Exercise instructions → All entries below are to be written out again exactly, but no picture is to be copied.

Recorded data
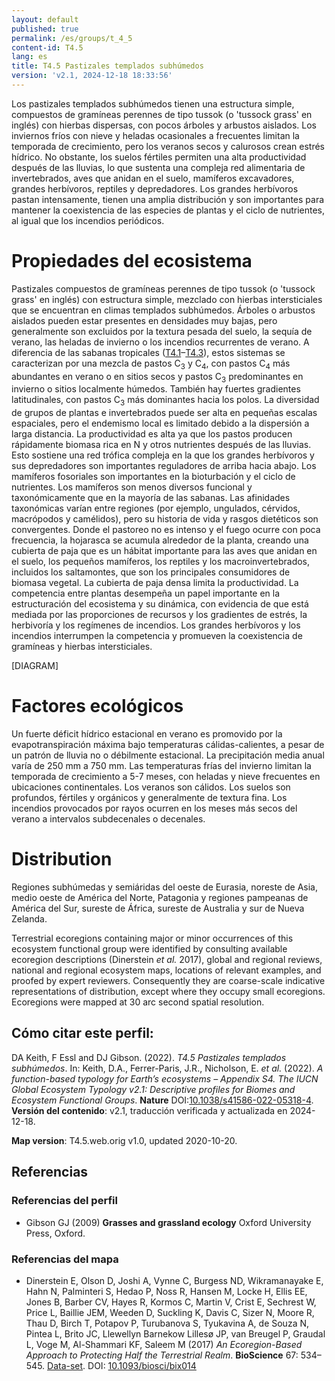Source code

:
 ```yaml
---
layout: default
published: true
permalink: /es/groups/t_4_5
content-id: T4.5
lang: es
title: T4.5 Pastizales templados subhúmedos
version: 'v2.1, 2024-12-18 18:33:56'
---
```


Los pastizales templados subhúmedos tienen una estructura simple, compuestos de gramíneas perennes de tipo tussok (o 'tussock grass' en inglés) con hierbas dispersas, con pocos árboles y arbustos aislados. Los inviernos fríos con nieve y heladas ocasionales a frecuentes limitan la temporada de crecimiento, pero los veranos secos y calurosos crean estrés hídrico. No obstante, los suelos fértiles permiten una alta productividad después de las lluvias, lo que sustenta una compleja red alimentaria de invertebrados, aves que anidan en el suelo, mamíferos excavadores, grandes herbívoros, reptiles y depredadores. Los grandes herbívoros pastan intensamente, tienen una amplia distribución y son importantes para mantener la coexistencia de las especies de plantas y el ciclo de nutrientes, al igual que los incendios periódicos.

# Propiedades del ecosistema
 
Pastizales compuestos de gramíneas perennes de tipo tussok (o 'tussock grass' en inglés) con estructura simple, mezclado con hierbas intersticiales que se encuentran en climas templados subhúmedos. Árboles o arbustos aislados pueden estar presentes en densidades muy bajas, pero generalmente son excluidos por la textura pesada del suelo, la sequía de verano, las heladas de invierno o los incendios recurrentes de verano. A diferencia de las sabanas tropicales ([T4.1](/explore/groups/T4.1)–[T4.3](/explore/groups/T4.3)), estos sistemas se caracterizan por una mezcla de pastos C<sub>3</sub> y C<sub>4</sub>, con pastos C<sub>4</sub> más abundantes en verano o en sitios secos y pastos C<sub>3</sub> predominantes en invierno o sitios localmente húmedos. También hay fuertes gradientes latitudinales, con pastos C<sub>3</sub> más dominantes hacia los polos. La diversidad de grupos de plantas e invertebrados puede ser alta en pequeñas escalas espaciales, pero el endemismo local es limitado debido a la dispersión a larga distancia. La productividad es alta ya que los pastos producen rápidamente biomasa rica en N y otros nutrientes después de las lluvias. Esto sostiene una red trófica compleja en la que los grandes herbívoros y sus depredadores son importantes reguladores de arriba hacia abajo. Los mamíferos fosoriales son importantes en la bioturbación y el ciclo de nutrientes. Los mamíferos son menos diversos funcional y taxonómicamente que en la mayoría de las sabanas. Las afinidades taxonómicas varían entre regiones (por ejemplo, ungulados, cérvidos, macrópodos y camélidos), pero su historia de vida y rasgos dietéticos son convergentes. Donde el pastoreo no es intenso y el fuego ocurre con poca frecuencia, la hojarasca se acumula alrededor de la planta, creando una cubierta de paja que es un hábitat importante para las aves que anidan en el suelo, los pequeños mamíferos, los reptiles y los macroinvertebrados, incluidos los saltamontes, que son los principales consumidores de biomasa vegetal. La cubierta de paja densa limita la productividad. La competencia entre plantas desempeña un papel importante en la estructuración del ecosistema y su dinámica, con evidencia de que está mediada por las proporciones de recursos y los gradientes de estrés, la herbivoría y los regímenes de incendios. Los grandes herbívoros y los incendios interrumpen la competencia y promueven la coexistencia de gramíneas y hierbas intersticiales.

[DIAGRAM]

# Factores ecológicos
 
Un fuerte déficit hídrico estacional en verano es promovido por la evapotranspiración máxima bajo temperaturas cálidas-calientes, a pesar de un patrón de lluvia no o débilmente estacional. La precipitación media anual varía de 250 mm a 750 mm. Las temperaturas frías del invierno limitan la temporada de crecimiento a 5-7 meses, con heladas y nieve frecuentes en ubicaciones continentales. Los veranos son cálidos. Los suelos son profundos, fértiles y orgánicos y generalmente de textura fina. Los incendios provocados por rayos ocurren en los meses más secos del verano a intervalos subdecenales o decenales.
 
# Distribution
 
Regiones subhúmedas y semiáridas del oeste de Eurasia, noreste de Asia, medio oeste de América del Norte, Patagonia y regiones pampeanas de América del Sur, sureste de África, sureste de Australia y sur de Nueva Zelanda.

Terrestrial ecoregions containing major or minor occurrences of this ecosystem functional group were identified by consulting available ecoregion descriptions (Dinerstein _et al._ 2017), global and regional reviews, national and regional ecosystem maps, locations of relevant examples, and proofed by expert reviewers. Consequently they are coarse-scale indicative representations of distribution, except where they occupy small ecoregions. Ecoregions were mapped at 30 arc second spatial resolution.

## Cómo citar este perfil:

DA Keith, F Essl and DJ Gibson. (2022). *T4.5 Pastizales templados subhúmedos*. In: Keith, D.A., Ferrer-Paris, J.R., Nicholson, E. *et al.* (2022). *A function-based typology for Earth’s ecosystems – Appendix S4. The IUCN Global Ecosystem Typology v2.1: Descriptive profiles for Biomes and Ecosystem Functional Groups*. **Nature** DOI:[10.1038/s41586-022-05318-4](https://doi.org/10.1038/s41586-022-05318-4).
**Versión del contenido**: v2.1, traducción verificada y actualizada en 2024-12-18.

**Map version**: T4.5.web.orig v1.0, updated 2020-10-20.

## Referencias

### Referencias del perfil
* Gibson GJ  (2009) **Grasses and grassland ecology** Oxford University Press, Oxford.

### Referencias del mapa
* Dinerstein E, Olson D, Joshi A, Vynne C, Burgess ND, Wikramanayake E, Hahn N, Palminteri S, Hedao P, Noss R, Hansen M, Locke H, Ellis EE, Jones B, Barber CV, Hayes R, Kormos C, Martin V, Crist E, Sechrest W, Price L, Baillie JEM, Weeden D, Suckling K, Davis C, Sizer N, Moore R, Thau D, Birch T, Potapov P, Turubanova S, Tyukavina A, de Souza N, Pintea L, Brito JC, Llewellyn Barnekow Lillesø JP, van Breugel P, Graudal L, Voge M, Al-Shammari KF, Saleem M  (2017) *An Ecoregion-Based Approach to Protecting Half the Terrestrial Realm*. **BioScience** 67: 534–545. [Data-set](https://ecoregions2017.appspot.com/). DOI: [10.1093/biosci/bix014](http://doi.org/10.1093/biosci/bix014)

Response area →
Source code

:
 ```yaml
---
layout: default
published: true
permalink: /es/groups/t_4_5
content-id: T4.5
lang: es
title: T4.5 Pastizales templados subhúmedos
version: 'v2.1, 2024-12-18 18:33:56'
---
```


Los pastizales templados subhúmedos tienen una estructura simple, compuestos de gramíneas perennes de tipo tussok (o 'tussock grass' en inglés) con hierbas dispersas, con pocos árboles y arbustos aislados. Los inviernos fríos con nieve y heladas ocasionales a frecuentes limitan la temporada de crecimiento, pero los veranos secos y calurosos crean estrés hídrico. No obstante, los suelos fértiles permiten una alta productividad después de las lluvias, lo que sustenta una compleja red alimentaria de invertebrados, aves que anidan en el suelo, mamíferos excavadores, grandes herbívoros, reptiles y depredadores. Los grandes herbívoros pastan intensamente, tienen una amplia distribución y son importantes para mantener la coexistencia de las especies de plantas y el ciclo de nutrientes, al igual que los incendios periódicos.

# Propiedades del ecosistema
 
Pastizales compuestos de gramíneas perennes de tipo tussok (o 'tussock grass' en inglés) con estructura simple, mezclado con hierbas intersticiales que se encuentran en climas templados subhúmedos. Árboles o arbustos aislados pueden estar presentes en densidades muy bajas, pero generalmente son excluidos por la textura pesada del suelo, la sequía de verano, las heladas de invierno o los incendios recurrentes de verano. A diferencia de las sabanas tropicales ([T4.1](/explore/groups/T4.1)–[T4.3](/explore/groups/T4.3)), estos sistemas se caracterizan por una mezcla de pastos C<sub>3</sub> y C<sub>4</sub>, con pastos C<sub>4</sub> más abundantes en verano o en sitios secos y pastos C<sub>3</sub> predominantes en invierno o sitios localmente húmedos. También hay fuertes gradientes latitudinales, con pastos C<sub>3</sub> más dominantes hacia los polos. La diversidad de grupos de plantas e invertebrados puede ser alta en pequeñas escalas espaciales, pero el endemismo local es limitado debido a la dispersión a larga distancia. La productividad es alta ya que los pastos producen rápidamente biomasa rica en N y otros nutrientes después de las lluvias. Esto sostiene una red trófica compleja en la que los grandes herbívoros y sus depredadores son importantes reguladores de arriba hacia abajo. Los mamíferos fosoriales son importantes en la bioturbación y el ciclo de nutrientes. Los mamíferos son menos diversos funcional y taxonómicamente que en la mayoría de las sabanas. Las afinidades taxonómicas varían entre regiones (por ejemplo, ungulados, cérvidos, macrópodos y camélidos), pero su historia de vida y rasgos dietéticos son convergentes. Donde el pastoreo no es intenso y el fuego ocurre con poca frecuencia, la hojarasca se acumula alrededor de la planta, creando una cubierta de paja que es un hábitat importante para las aves que anidan en el suelo, los pequeños mamíferos, los reptiles y los macroinvertebrados, incluidos los saltamontes, que son los principales consumidores de biomasa vegetal. La cubierta de paja densa limita la productividad. La competencia entre plantas desempeña un papel importante en la estructuración del ecosistema y su dinámica, con evidencia de que está mediada por las proporciones de recursos y los gradientes de estrés, la herbivoría y los regímenes de incendios. Los grandes herbívoros y los incendios interrumpen la competencia y promueven la coexistencia de gramíneas y hierbas intersticiales.

[DIAGRAM]

# Factores ecológicos
 
Un fuerte déficit hídrico estacional en verano es promovido por la evapotranspiración máxima bajo temperaturas cálidas-calientes, a pesar de un patrón de lluvia no o débilmente estacional. La precipitación media anual varía de 250 mm a 750 mm. Las temperaturas frías del invierno limitan la temporada de crecimiento a 5-7 meses, con heladas y nieve frecuentes en ubicaciones continentales. Los veranos son cálidos. Los suelos son profundos, fértiles y orgánicos y generalmente de textura fina. Los incendios provocados por rayos ocurren en los meses más secos del verano a intervalos subdecenales o decenales.
 
# Distribution
 
Regiones subhúmedas y semiáridas del oeste de Eurasia, noreste de Asia, medio oeste de América del Norte, Patagonia y regiones pampeanas de América del Sur, sureste de África, sureste de Australia y sur de Nueva Zelanda.

Terrestrial ecoregions containing major or minor occurrences of this ecosystem functional group were identified by consulting available ecoregion descriptions (Dinerstein _et al._ 2017), global and regional reviews, national and regional ecosystem maps, locations of relevant examples, and proofed by expert reviewers. Consequently they are coarse-scale indicative representations of distribution, except where they occupy small ecoregions. Ecoregions were mapped at 30 arc second spatial resolution.

## Cómo citar este perfil:

DA Keith, F Essl and DJ Gibson. (2022). *T4.5 Pastizales templados subhúmedos*. In: Keith, D.A., Ferrer-Paris, J.R., Nicholson, E. *et al.* (2022). *A function-based typology for Earth’s ecosystems – Appendix S4. The IUCN Global Ecosystem Typology v2.1: Descriptive profiles for Biomes and Ecosystem Functional Groups*. **Nature** DOI:[10.1038/s41586-022-05318-4](https://doi.org/10.1038/s41586-022-05318-4).
**Versión del contenido**: v2.1, traducción verificada y actualizada en 2024-12-18.

**Map version**: T4.5.web.orig v1.0, updated 2020-10-20.

## Referencias

### Referencias del perfil
* Gibson GJ  (2009) **Grasses and grassland ecology** Oxford University Press, Oxford.

### Referencias del mapa
* Dinerstein E, Olson D, Joshi A, Vynne C, Burgess ND, Wikramanayake E, Hahn N, Palminteri S, Hedao P, Noss R, Hansen M, Locke H, Ellis EE, Jones B, Barber CV, Hayes R, Kormos C, Martin V, Crist E, Sechrest W, Price L, Baillie JEM, Weeden D, Suckling K, Davis C, Sizer N, Moore R, Thau D, Birch T, Potapov P, Turubanova S, Tyukavina A, de Souza N, Pintea L, Brito JC, Llewellyn Barnekow Lillesø JP, van Breugel P, Graudal L, Voge M, Al-Shammari KF, Saleem M  (2017) *An Ecoregion-Based Approach to Protecting Half the Terrestrial Realm*. **BioScience** 67: 534–545. [Data-set](https://ecoregions2017.appspot.com/). DOI: [10.1093/biosci/bix014](http://doi.org/10.1093/biosci/bix014)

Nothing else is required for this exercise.